TIMGAD, LA POMPEI D’AFRICA AI CONFINI DEL GRANDE DESERTO 



C’era un piccolo francobollo rosso che, tra quelli della piccola collezione filatelica di mio padre, mi aveva colpito e affascinato quando ero ragazzino. Era datato 1930 ed era delle poste algerine. Vi era raffigurato uno arco romano di straordinaria bellezza. Ma non era quello di Costantino di Roma. Ai margini dell’immagine c’era una piccola scritta: Timgad.

Quella figurina – a me, da sempre affascinato dalla cultura mediterranea e da un certo esotismo – aveva subito incuriosito e interessato. Timgad: cos’ è ? E se è, dov’è? Da allora Timgad, l’antica Thimugadis dei romani, era la città che i legionari avevano costruito in Africa ai margini del deserto lungo quello che era il lontano e sperduto limes meridionale dell’impero. Inevitabilmente una “destinazione meraviglia” che non avrei mai potuto (e dovuto) perdere. E così è stato.

Quell’arco raffigurato sul francobollo algerino dei tempi delle colonie era l’arco di Traiano. Fu eretto in suo onore. Traiano fu uno dei più grandi e illuminati imperatori romani (benché spagnolo di nascita) nella seconda metà del secondo secolo dopo Cristo.

La colonia di Thimugadis fu da lui fondata attorno all’anno 100 d.C. per ospitare 15 mila persone, in gran parte ex legionari, che lì avevano trovato le condizioni ideali (ambientali in primis) per vivere in una grande e prospera città. In breve l’antica Timgad crebbe ben oltre i progetti iniziali e divenne bellissima con tanto di arco trionfale, foro, terme, teatro da 4 mila posti, arena, Campidoglio, botteghe e quant’altro. Le ville dei possidenti erano arricchite da pavimenti in mosaico straordinariamente estesi e raffinati quanto belli e preziosi. Timgad, fino alla caduta dell’impero e alla conquista dei Vandali nel V. secolo d.C., era la più importante tra le già splendide città romane di Numidia. Con la sua distruzione e il conseguente oblio, la città venne cancellata. Venne riscoperta per caso a fine Settecento dall’esploratore inglese James Bruce (che cercava le sorgenti del Nilo!) e poi, ad inizio XX secolo, dissepolta dai francesi che vi effettuarono i primi scavi. Oggi la città “perduta” ai limiti del deserto è una dei siti romani meglio conservata tra tutti quelli del nord Africa. Con tanto di cardo e decumano praticamente intatti, con tanto di pietre consunte dal passaggio dei carri, con tanto di latrine pubbliche e banchi del mercato ancora al loro posto e con tanto di museo dove sono conservati i mosaici più preziosi ci fa rivivere tutto quel fascino del “tempo perduto” che, magicamente, potrebbe consentirci di non farci stupire se, all’improvviso, dovessimo incontrare tra quelle rovine aggirarsi ancora un vetusto e fiero centurione della III Legio Augusta testimoniare di una millenaria presenza imperiale in quel remoto lembo d’Africa.

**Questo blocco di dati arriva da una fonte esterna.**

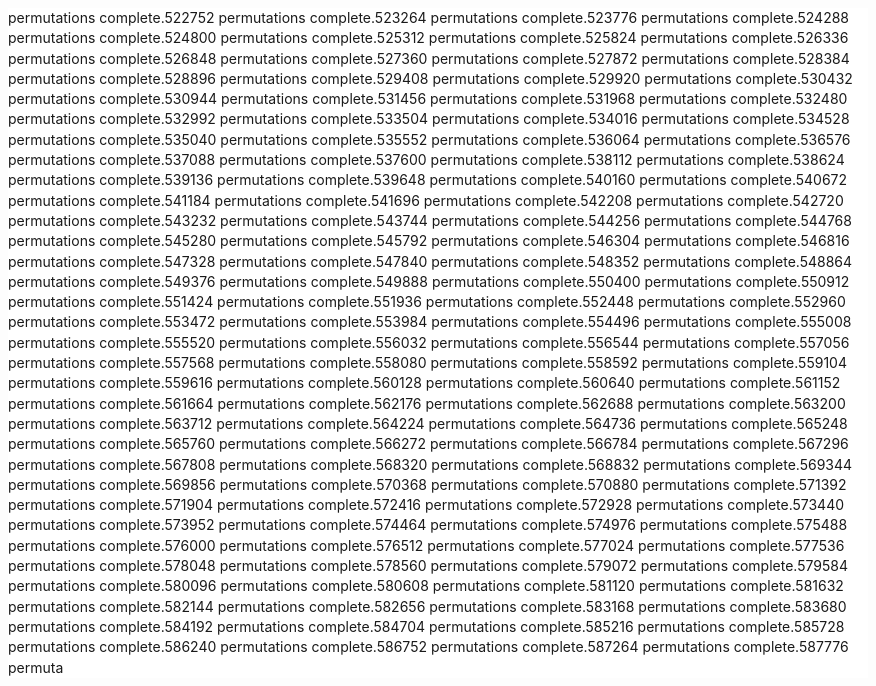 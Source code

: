 permutations complete.522752 permutations complete.523264 permutations complete.523776 permutations complete.524288 permutations complete.524800 permutations complete.525312 permutations complete.525824 permutations complete.526336 permutations complete.526848 permutations complete.527360 permutations complete.527872 permutations complete.528384 permutations complete.528896 permutations complete.529408 permutations complete.529920 permutations complete.530432 permutations complete.530944 permutations complete.531456 permutations complete.531968 permutations complete.532480 permutations complete.532992 permutations complete.533504 permutations complete.534016 permutations complete.534528 permutations complete.535040 permutations complete.535552 permutations complete.536064 permutations complete.536576 permutations complete.537088 permutations complete.537600 permutations complete.538112 permutations complete.538624 permutations complete.539136 permutations complete.539648 permutations complete.540160 permutations complete.540672 permutations complete.541184 permutations complete.541696 permutations complete.542208 permutations complete.542720 permutations complete.543232 permutations complete.543744 permutations complete.544256 permutations complete.544768 permutations complete.545280 permutations complete.545792 permutations complete.546304 permutations complete.546816 permutations complete.547328 permutations complete.547840 permutations complete.548352 permutations complete.548864 permutations complete.549376 permutations complete.549888 permutations complete.550400 permutations complete.550912 permutations complete.551424 permutations complete.551936 permutations complete.552448 permutations complete.552960 permutations complete.553472 permutations complete.553984 permutations complete.554496 permutations complete.555008 permutations complete.555520 permutations complete.556032 permutations complete.556544 permutations complete.557056 permutations complete.557568 permutations complete.558080 permutations complete.558592 permutations complete.559104 permutations complete.559616 permutations complete.560128 permutations complete.560640 permutations complete.561152 permutations complete.561664 permutations complete.562176 permutations complete.562688 permutations complete.563200 permutations complete.563712 permutations complete.564224 permutations complete.564736 permutations complete.565248 permutations complete.565760 permutations complete.566272 permutations complete.566784 permutations complete.567296 permutations complete.567808 permutations complete.568320 permutations complete.568832 permutations complete.569344 permutations complete.569856 permutations complete.570368 permutations complete.570880 permutations complete.571392 permutations complete.571904 permutations complete.572416 permutations complete.572928 permutations complete.573440 permutations complete.573952 permutations complete.574464 permutations complete.574976 permutations complete.575488 permutations complete.576000 permutations complete.576512 permutations complete.577024 permutations complete.577536 permutations complete.578048 permutations complete.578560 permutations complete.579072 permutations complete.579584 permutations complete.580096 permutations complete.580608 permutations complete.581120 permutations complete.581632 permutations complete.582144 permutations complete.582656 permutations complete.583168 permutations complete.583680 permutations complete.584192 permutations complete.584704 permutations complete.585216 permutations complete.585728 permutations complete.586240 permutations complete.586752 permutations
complete.587264 permutations complete.587776 permuta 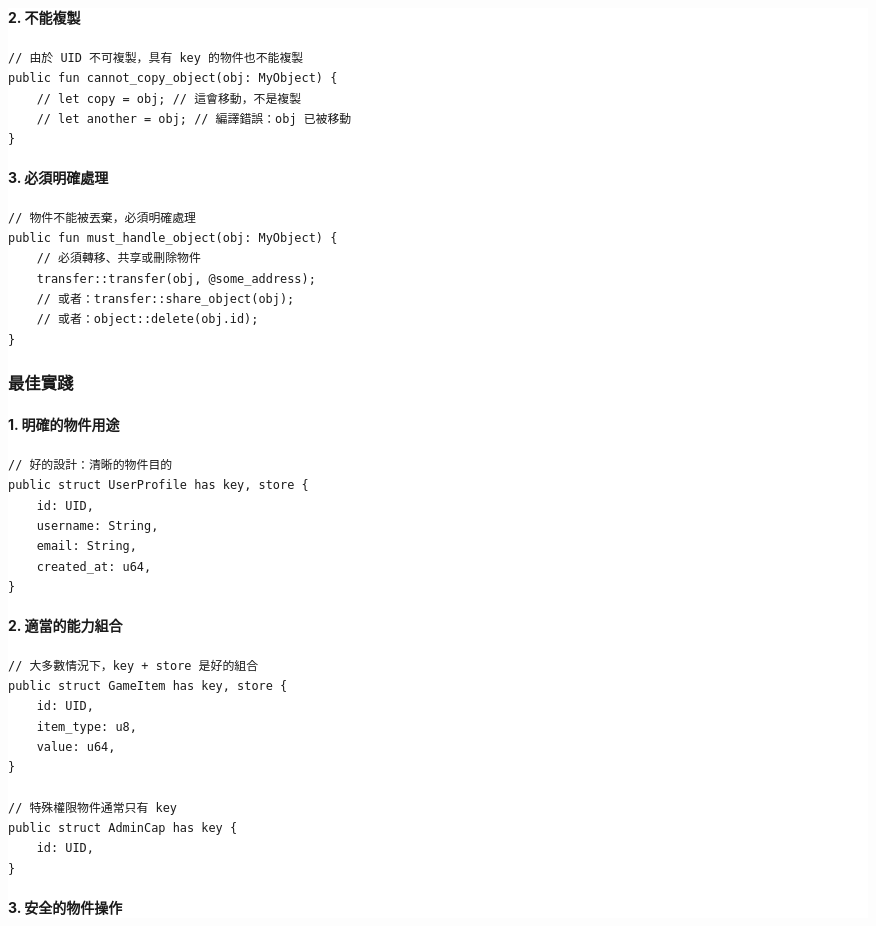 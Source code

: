#### 2. 不能複製

```move
// 由於 UID 不可複製，具有 key 的物件也不能複製
public fun cannot_copy_object(obj: MyObject) {
    // let copy = obj; // 這會移動，不是複製
    // let another = obj; // 編譯錯誤：obj 已被移動
}
```

#### 3. 必須明確處理

```move
// 物件不能被丟棄，必須明確處理
public fun must_handle_object(obj: MyObject) {
    // 必須轉移、共享或刪除物件
    transfer::transfer(obj, @some_address);
    // 或者：transfer::share_object(obj);
    // 或者：object::delete(obj.id);
}
```

### 最佳實踐

#### 1. 明確的物件用途

```move
// 好的設計：清晰的物件目的
public struct UserProfile has key, store {
    id: UID,
    username: String,
    email: String,
    created_at: u64,
}
```

#### 2. 適當的能力組合

```move
// 大多數情況下，key + store 是好的組合
public struct GameItem has key, store {
    id: UID,
    item_type: u8,
    value: u64,
}

// 特殊權限物件通常只有 key
public struct AdminCap has key {
    id: UID,
}
```

#### 3. 安全的物件操作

Il colpo d’occhio che il visitatore ha sulla città dagli spalti del teatro è mozzafiato. Una conferma che l’Algeria è oggi il Paese che contende alla stessa nostra Italia il maggior numero di siti e vestigia dell’antico impero romano.

Il raffronto tra l’antica Timgad e la nostra Pompei non si limita però ad un parallelismo limitato all’ estensione urbana delle due città o alla bellezza dei ritrovamenti. Se Pompei è arrivata a noi a svelare i suoi capolavori perché sommersa dalla cenere del Vesuvio, Timgad lo deve alla sabbia del Sahara che la ricoprì per secoli. Proprio come Pompei, nota anche per una certa tolleranza della sua vita quotidiana, lo era anche la grande città perduta ai confini del “hic sunt leones”. Lo testimonia ancora una singolare iscrizione incisa a lettere cubitali sulle pietre del grande foro che sta al centro di Thimugadis: “lavari, ludere, ridere: hoc est vivere”. Una intera filosofia di vita che sintetizza tutta una positiva visione del mondo e che racchiude anche il mio auspicio per affrontare il futuro con la necessaria gioia e leggerezza.